Look through the material that follows and show every line with the string "href".

* **Given entries**:
◇ ◇ ◇

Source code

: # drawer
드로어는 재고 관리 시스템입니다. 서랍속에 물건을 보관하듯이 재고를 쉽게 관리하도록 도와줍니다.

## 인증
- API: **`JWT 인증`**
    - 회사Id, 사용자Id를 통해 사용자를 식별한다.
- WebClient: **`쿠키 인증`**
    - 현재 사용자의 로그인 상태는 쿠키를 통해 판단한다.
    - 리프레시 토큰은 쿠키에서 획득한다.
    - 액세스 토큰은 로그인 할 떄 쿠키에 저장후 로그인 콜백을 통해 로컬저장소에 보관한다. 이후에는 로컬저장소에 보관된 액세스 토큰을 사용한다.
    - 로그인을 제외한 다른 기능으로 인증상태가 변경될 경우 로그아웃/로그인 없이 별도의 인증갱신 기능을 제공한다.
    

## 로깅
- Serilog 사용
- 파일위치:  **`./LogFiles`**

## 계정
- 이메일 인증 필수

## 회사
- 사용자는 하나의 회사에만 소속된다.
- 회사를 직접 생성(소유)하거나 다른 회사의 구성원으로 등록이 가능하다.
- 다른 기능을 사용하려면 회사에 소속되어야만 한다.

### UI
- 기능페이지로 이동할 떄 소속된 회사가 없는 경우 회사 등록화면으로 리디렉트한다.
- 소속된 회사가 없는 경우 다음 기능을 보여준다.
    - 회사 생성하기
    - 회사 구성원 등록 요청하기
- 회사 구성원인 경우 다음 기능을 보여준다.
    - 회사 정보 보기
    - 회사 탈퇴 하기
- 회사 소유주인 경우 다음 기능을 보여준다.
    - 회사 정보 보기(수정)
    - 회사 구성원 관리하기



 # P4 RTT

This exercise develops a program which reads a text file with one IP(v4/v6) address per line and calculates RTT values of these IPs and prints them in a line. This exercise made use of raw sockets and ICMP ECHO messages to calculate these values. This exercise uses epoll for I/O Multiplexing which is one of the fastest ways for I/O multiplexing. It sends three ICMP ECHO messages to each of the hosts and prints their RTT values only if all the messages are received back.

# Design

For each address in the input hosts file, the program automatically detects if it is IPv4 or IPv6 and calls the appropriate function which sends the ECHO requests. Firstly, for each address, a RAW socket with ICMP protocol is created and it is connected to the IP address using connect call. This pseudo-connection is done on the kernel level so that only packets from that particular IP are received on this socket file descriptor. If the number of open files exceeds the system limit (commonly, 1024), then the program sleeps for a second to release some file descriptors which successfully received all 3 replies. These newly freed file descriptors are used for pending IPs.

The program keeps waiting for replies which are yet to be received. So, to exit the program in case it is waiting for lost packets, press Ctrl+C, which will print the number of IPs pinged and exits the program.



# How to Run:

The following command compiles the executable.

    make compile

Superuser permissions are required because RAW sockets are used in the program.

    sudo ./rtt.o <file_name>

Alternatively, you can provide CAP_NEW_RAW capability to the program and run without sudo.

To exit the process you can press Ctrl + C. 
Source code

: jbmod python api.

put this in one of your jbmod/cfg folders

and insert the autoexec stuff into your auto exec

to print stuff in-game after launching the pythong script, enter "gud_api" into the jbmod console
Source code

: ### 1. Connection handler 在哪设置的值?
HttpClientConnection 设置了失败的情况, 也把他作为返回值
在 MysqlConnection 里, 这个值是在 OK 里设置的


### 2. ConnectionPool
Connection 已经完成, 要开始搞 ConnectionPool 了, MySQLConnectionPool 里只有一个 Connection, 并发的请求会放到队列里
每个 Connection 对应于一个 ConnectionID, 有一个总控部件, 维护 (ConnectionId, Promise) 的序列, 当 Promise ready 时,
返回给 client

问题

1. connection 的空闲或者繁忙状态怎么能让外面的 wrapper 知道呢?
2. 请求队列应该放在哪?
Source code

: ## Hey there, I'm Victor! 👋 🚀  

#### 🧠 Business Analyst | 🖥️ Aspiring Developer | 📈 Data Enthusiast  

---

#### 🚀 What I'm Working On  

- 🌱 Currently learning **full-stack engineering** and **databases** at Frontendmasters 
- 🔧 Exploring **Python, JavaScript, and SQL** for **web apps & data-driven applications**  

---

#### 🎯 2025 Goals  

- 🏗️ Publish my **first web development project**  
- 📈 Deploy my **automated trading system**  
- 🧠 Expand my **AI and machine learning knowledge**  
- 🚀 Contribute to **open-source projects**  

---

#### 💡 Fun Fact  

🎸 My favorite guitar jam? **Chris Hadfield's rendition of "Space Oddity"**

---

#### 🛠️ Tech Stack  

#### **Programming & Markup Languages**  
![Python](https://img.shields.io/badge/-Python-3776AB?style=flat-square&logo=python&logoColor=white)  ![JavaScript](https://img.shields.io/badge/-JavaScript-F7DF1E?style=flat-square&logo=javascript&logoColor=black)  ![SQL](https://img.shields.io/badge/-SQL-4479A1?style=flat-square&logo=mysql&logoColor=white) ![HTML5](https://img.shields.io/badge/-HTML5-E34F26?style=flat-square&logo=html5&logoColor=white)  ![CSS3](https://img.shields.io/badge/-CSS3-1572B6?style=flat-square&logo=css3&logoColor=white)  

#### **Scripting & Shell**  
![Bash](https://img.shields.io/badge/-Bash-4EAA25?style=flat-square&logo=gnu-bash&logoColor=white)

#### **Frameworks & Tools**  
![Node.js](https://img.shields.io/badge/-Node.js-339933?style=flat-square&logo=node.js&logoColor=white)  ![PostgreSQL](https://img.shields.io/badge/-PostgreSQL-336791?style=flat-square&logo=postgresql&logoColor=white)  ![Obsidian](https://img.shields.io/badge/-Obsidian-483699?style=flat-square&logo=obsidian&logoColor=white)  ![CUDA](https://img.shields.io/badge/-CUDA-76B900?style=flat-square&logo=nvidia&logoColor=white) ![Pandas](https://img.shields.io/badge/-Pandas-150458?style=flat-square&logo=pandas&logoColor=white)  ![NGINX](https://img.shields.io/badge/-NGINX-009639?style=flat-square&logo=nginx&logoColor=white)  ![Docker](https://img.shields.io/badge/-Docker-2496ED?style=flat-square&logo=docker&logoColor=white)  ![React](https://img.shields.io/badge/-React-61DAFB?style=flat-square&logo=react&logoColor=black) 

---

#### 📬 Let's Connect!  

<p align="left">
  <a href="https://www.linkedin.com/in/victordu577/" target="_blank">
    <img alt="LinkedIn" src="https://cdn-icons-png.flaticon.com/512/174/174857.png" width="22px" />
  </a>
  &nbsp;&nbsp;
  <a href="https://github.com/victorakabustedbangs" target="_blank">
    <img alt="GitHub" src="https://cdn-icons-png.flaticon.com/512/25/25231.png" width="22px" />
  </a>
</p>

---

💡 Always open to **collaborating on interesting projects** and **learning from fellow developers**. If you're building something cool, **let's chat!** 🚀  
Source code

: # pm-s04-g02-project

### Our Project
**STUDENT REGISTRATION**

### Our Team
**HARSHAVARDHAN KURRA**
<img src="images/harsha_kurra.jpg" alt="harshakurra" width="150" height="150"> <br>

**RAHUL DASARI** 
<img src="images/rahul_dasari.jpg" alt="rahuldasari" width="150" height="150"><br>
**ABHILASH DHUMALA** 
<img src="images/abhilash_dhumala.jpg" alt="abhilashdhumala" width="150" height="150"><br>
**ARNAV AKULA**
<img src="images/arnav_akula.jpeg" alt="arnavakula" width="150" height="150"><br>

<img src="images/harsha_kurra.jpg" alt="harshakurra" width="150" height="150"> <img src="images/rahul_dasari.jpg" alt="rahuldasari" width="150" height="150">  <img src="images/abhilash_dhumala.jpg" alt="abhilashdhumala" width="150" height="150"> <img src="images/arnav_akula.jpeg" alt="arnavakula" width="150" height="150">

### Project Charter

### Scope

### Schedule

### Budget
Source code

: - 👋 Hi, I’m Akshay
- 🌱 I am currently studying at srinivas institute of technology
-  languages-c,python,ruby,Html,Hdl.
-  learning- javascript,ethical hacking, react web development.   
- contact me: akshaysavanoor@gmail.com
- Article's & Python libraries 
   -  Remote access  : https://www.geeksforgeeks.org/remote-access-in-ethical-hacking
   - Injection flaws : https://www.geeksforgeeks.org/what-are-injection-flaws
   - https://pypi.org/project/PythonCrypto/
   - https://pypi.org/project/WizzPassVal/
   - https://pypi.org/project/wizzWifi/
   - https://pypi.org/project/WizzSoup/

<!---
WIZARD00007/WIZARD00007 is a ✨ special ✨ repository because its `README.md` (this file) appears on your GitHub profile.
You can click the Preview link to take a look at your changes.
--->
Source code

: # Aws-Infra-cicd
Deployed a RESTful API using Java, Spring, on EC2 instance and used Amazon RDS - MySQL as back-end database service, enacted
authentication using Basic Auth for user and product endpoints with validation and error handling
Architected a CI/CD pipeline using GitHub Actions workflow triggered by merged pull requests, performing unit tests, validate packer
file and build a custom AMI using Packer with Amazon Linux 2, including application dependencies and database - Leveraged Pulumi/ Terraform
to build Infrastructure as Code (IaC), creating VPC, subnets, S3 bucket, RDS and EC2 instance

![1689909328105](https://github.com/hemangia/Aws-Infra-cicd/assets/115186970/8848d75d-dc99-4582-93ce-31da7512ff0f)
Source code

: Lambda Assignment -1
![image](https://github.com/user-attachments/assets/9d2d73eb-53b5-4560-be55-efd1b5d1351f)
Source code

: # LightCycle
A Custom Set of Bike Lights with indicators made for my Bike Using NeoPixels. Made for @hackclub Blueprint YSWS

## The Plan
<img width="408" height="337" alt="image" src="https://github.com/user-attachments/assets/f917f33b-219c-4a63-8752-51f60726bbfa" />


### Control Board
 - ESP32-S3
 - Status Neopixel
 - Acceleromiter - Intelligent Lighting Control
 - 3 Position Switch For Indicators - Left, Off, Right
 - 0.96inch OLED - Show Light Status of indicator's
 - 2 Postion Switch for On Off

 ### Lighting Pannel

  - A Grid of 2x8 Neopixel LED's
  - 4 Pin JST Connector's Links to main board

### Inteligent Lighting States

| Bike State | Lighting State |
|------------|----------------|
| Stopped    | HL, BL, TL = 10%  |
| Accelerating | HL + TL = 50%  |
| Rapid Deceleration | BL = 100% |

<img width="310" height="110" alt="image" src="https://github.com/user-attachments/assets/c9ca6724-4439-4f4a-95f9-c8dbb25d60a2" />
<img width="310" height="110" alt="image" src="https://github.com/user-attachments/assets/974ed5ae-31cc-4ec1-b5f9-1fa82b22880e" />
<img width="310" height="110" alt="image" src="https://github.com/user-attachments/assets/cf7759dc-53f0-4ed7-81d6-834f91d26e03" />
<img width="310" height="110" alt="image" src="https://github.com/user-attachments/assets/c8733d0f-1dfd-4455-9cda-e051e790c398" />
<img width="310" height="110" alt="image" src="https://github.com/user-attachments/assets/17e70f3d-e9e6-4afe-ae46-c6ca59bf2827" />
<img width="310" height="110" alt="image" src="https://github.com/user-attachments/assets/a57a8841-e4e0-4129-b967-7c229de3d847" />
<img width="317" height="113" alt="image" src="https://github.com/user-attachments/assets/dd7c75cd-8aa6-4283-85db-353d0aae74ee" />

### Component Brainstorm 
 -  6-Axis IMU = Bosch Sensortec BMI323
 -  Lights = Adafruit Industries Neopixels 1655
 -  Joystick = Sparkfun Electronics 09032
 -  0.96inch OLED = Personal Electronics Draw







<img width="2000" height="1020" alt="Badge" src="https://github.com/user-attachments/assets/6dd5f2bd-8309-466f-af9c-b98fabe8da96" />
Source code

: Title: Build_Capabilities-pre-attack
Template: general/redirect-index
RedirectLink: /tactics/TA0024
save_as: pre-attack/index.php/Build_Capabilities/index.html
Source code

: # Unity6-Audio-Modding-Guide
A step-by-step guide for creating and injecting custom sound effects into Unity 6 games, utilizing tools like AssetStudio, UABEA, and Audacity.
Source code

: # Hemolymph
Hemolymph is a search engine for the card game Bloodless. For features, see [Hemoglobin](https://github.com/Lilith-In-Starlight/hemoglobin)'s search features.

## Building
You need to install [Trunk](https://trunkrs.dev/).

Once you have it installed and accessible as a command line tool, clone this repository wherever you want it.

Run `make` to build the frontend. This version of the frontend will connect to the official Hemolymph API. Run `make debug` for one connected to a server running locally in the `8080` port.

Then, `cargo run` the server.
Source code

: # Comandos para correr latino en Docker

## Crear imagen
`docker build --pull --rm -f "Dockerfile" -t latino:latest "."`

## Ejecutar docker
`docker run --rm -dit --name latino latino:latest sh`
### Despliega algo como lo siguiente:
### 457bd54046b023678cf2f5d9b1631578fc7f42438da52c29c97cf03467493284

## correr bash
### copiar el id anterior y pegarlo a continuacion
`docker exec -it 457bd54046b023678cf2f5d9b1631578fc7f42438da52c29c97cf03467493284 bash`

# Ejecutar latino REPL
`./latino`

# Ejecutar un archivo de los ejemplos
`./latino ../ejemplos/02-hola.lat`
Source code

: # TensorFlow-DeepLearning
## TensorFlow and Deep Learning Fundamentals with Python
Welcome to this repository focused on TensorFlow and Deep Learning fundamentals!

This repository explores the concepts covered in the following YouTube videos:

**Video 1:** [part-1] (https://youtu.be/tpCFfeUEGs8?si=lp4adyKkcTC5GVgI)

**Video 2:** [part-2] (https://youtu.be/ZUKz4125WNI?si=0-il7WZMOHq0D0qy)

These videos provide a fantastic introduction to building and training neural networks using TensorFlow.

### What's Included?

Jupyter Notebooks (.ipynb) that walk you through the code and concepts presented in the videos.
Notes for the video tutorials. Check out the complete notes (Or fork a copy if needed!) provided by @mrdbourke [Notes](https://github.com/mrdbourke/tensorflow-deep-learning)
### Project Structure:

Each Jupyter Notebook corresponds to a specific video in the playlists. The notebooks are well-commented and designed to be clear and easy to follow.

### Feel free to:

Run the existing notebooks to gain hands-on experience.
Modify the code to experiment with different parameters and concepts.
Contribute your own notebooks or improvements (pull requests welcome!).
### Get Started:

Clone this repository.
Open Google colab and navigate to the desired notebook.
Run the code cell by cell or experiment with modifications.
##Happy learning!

◇ ◇ ◇

* **Written response**:
  <a href="https://www.linkedin.com/in/victordu577/" target="_blank">
  <a href="https://github.com/victorakabustedbangs" target="_blank">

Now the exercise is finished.